By Nick Greene
“The future is green energy, sustainability, renewable energy.” Former Governor Arnold Schwarzenegger made this claim during an interview in 2012, after calling out U.S. Congressional leadership for a failure to make a detailed plan for an American energy future. Years later, political discord still looms over U.S. energy policy, with foreign solar panels now subject to a tariff, and Schwarzenegger’s home state of California embroiled in a fight with the federal government over the drilling of offshore oil wells along it’s coast.
So where exactly does renewable energy stand now? Will that future Schwarzenegger predicted become reality?

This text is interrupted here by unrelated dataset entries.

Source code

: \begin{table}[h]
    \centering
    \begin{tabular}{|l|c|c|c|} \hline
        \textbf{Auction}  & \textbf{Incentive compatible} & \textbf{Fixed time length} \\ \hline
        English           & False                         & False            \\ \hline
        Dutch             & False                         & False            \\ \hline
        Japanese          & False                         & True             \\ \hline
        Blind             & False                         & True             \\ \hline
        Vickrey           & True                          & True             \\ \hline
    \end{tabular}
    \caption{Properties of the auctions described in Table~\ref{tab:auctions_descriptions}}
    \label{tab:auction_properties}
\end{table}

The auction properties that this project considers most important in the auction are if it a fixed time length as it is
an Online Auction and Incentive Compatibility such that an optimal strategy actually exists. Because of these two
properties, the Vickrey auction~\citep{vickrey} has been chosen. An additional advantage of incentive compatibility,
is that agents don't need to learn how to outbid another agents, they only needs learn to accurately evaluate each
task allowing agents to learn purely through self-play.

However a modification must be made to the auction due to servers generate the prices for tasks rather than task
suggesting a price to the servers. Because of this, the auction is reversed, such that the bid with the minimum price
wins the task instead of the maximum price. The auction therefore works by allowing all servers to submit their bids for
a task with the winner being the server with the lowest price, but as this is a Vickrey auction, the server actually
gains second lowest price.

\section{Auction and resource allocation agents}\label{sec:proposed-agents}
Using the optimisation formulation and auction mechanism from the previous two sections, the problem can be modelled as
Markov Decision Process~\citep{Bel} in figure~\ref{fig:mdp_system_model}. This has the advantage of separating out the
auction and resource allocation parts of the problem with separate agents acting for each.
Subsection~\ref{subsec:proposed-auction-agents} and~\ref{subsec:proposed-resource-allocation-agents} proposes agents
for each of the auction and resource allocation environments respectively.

After digging into some numbers, I couldn’t help but be surprised by how far the United States has progressed with renewable energy. In November of 2017, renewable energy sources accounted for 17.6% of electricity generation, consisting of hydroelectric (6.43%), wind (7.56%), biomass (1.71%), geothermal (0.43%), and solar (1.47%). With higher seasonal hydroelectric output in early 2017, that renewable electrical generation number reached as high as 19.35%. In 2012, renewables delivered a much lower 12.4% of total electrical generation.
In five years, 5% of the electricity generation of the United States has been captured by renewables, with the growth attributable to solar (0.11% to 1.47%) and wind (3.55% to 7.56%). Solar PV installation jobs have even been deemed the fastest growing occupation, with wind turbine service technician jobs taking second place. This expansion of clean energy is predicted to extend into the foreseeable future, with large initiatives continuing to make the news. For instance, Governor Phil Murphy of New Jersey recently signed an executive order to fully implement the Offshore Wind Economic Development Act (OWEDA) to deliver several gigawatts of power from offshore wind along the Jersey coast. Beyond calls for environmental stewardship, this growth is driven by the new financial allure of wind and solar.

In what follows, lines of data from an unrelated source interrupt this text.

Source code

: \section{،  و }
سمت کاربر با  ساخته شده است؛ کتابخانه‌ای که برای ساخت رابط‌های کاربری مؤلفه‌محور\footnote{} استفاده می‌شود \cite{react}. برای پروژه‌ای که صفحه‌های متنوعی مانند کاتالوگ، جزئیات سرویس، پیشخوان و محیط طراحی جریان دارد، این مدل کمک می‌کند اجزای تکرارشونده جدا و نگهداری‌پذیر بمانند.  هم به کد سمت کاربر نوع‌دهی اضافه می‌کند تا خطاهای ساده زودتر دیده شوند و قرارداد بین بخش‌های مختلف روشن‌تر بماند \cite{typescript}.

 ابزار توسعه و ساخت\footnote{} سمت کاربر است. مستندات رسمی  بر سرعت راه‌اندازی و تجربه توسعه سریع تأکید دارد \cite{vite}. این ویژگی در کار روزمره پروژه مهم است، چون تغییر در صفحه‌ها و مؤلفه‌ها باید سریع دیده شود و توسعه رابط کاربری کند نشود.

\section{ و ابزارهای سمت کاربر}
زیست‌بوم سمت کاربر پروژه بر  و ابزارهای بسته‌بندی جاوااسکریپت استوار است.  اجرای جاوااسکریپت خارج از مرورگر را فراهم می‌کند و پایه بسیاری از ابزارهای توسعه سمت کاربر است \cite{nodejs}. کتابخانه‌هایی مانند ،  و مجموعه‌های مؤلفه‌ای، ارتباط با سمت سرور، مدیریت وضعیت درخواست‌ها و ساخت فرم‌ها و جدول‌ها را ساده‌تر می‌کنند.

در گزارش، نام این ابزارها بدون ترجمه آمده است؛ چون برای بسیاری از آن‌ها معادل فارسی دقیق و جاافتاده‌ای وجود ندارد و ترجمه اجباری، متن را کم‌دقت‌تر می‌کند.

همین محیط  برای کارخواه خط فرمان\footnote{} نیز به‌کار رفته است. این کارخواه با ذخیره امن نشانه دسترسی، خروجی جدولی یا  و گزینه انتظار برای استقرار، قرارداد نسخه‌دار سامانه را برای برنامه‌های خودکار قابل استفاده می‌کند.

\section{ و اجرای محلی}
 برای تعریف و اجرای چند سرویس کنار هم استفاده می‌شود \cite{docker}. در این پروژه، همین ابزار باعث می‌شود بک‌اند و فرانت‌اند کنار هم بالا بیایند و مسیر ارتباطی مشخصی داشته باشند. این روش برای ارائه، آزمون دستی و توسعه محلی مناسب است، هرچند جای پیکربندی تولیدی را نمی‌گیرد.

What are the costs for renewables?
Although several factors currently limit adoption of solar and wind, in many cases, these options are cheaper than conventional energy sources for new electrical generation projects - even without subsidies. Although integration issues and battery storage are not fully accounted for in the recent Lazard study, utility scale solar PV is cheaper than coal, and is comparable in cost to gas combined cycle projects, as is wind energy. Further, renewable sources limit energy producer exposure to variability in fuel prices. Although not viable in all cases, renewables have proven to be more economical under the right conditions, especially when subsidies are utilized.
These low costs explain the large number of new wind and solar projects across the United States and will lead to a higher share of electrical generation from renewables as new energy production capacity is created moving forward.

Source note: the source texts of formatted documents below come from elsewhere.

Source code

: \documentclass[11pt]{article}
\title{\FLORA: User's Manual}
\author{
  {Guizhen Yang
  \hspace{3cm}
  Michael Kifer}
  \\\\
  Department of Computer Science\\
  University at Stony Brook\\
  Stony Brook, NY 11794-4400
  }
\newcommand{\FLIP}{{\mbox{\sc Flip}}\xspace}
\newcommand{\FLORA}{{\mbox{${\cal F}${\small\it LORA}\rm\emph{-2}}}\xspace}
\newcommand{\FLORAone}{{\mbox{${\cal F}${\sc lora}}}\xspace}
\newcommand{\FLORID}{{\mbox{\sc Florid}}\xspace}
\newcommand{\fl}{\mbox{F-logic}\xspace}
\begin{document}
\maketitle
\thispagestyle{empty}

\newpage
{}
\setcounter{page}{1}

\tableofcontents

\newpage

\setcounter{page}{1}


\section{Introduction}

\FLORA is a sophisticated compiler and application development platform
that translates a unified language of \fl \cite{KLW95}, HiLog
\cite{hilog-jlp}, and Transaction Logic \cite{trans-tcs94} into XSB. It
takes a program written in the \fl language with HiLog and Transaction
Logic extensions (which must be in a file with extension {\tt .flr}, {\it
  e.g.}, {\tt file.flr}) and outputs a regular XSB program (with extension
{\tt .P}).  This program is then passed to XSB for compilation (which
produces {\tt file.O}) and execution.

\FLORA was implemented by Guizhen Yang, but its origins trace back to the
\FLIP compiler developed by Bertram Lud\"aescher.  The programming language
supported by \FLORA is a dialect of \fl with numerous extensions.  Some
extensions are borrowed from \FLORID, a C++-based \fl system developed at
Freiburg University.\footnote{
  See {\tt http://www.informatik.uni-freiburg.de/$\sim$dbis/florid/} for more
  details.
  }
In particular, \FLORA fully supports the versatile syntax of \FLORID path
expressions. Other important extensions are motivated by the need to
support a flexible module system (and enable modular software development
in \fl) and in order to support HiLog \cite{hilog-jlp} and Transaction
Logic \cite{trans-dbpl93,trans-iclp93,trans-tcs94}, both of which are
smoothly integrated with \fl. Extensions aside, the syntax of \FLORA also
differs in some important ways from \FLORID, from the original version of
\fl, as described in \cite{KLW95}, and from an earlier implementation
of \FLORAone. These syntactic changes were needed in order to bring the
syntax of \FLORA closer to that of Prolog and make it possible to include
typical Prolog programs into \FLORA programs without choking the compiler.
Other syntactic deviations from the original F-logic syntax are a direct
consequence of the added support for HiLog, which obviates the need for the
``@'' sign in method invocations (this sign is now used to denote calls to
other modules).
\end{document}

How can companies outside of the energy sector benefit from the growth of wind and solar?
For small businesses and manufacturers, smaller scale projects may be a potential source of cost savings. Rooftop Commercial and Industrial Solar PV installations are estimated at $66 to $150 per MWH with subsidies ($85 to $194 without subsidies). Although highly variable by state, the average cost of electricity in the U.S. was $0.1043 per kWh ($104 per MWh) in 2016. Certain businesses may be able to save on electrical bills through renewable energy projects, especially in states with higher electricity costs such as Hawaii ($0.2464/kWh), California ($0.1507/kWh), and New York ($0.1445/kWh). In an increasingly environment-conscious society, branding a business as green can also lead to more customer support and boost top-line revenue.